The Superior Court has found “just” and “equitable” the $6 million agreement proposed by the City of Montreal to settle 16 class actions involving thousands of alleged victims of police brutality in the metropolis, who were claiming for their share of 53.5 million as compensation.
“The request is granted. The agreement is fair, equitable and in the interest of the members. The proposed service of the various class attorneys to act as claims administrators is reasonable and the attorneys' fees are warranted in the circumstances and commensurate with the services rendered,” Superior Court Judge Martin Sheehan ruled in a decision rendered. February 22.
The magistrate thus has the proposed agreement submitted by the City of Montreal to avoid “long and costly trials”, which thus contributes “to the economy of judicial resources”, details the judgment.
These demonstrations gave rise to police maneuvers of encirclement, detentions or statements of offences.
The lawsuits filed related to demonstrations that took place between 2011 and 2015 and which aimed in particular to denounce the City's by-law P-6, which has since been modified in 2016, then repealed completely in 2019. The demonstrators opposed in particular, to the time, the ban on wearing a mask during a demonstration and the obligation to provide an itinerary to the police before a spontaneous demonstration.
“These demonstrations gave rise to police maneuvers of encirclement, detentions or statements of offences”, recalls Judge Sheehan.
Over the years, the lawsuits have accumulated to reach a total compensation sought of $53.5 million which was intended for more than 3,000 people claiming to have been victims of a violation of their rights and freedoms by agents. of the Service de police de la Ville de Montréal, or of an illegal arrest.

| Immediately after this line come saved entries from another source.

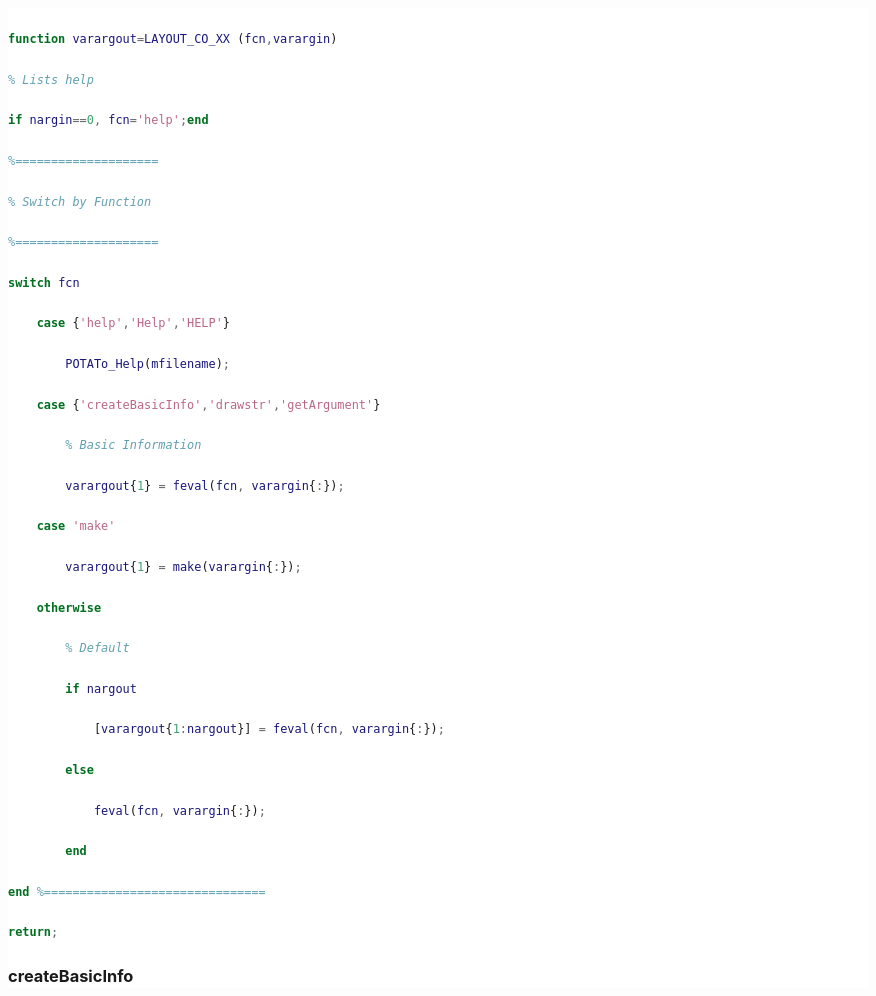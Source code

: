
 ```matlab

function varargout=LAYOUT_CO_XX (fcn,varargin)

% Lists help

if nargin==0, fcn='help';end

%====================

% Switch by Function

%====================

switch fcn

    case {'help','Help','HELP'}

        POTATo_Help(mfilename);

    case {'createBasicInfo','drawstr','getArgument'}

        % Basic Information

        varargout{1} = feval(fcn, varargin{:});

    case 'make'

        varargout{1} = make(varargin{:});

    otherwise

        % Default

        if nargout

            [varargout{1:nargout}] = feval(fcn, varargin{:});

        else

            feval(fcn, varargin{:});

        end

end %===============================

return;

```

### createBasicInfo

Individual claims thus averaged approximately $17,000.
The City has since entered into several negotiations with the various people responsible for these class actions, with the aim of avoiding the holding of various trials which would undoubtedly have stretched out over several years. She finally proposed a sum of 6 million dollars, part of which will be used to cover the costs of the lawyers of the prosecutors. The demonstrators concerned should therefore expect to receive a much lower amount than initially hoped for in compensation from the City.
Furthermore, as part of this agreement, the City of Montreal undertakes to publish for 90 days, on its website, a text of apology in which it acknowledges that “certain actions taken by the police forces and the municipal administration with regard to the participants in the demonstrations covered by the present class actions have infringed some of their fundamental rights, thereby causing them harm”. “It is for this reason that the City of Montreal publicly apologizes to all of these individuals,” the message concludes.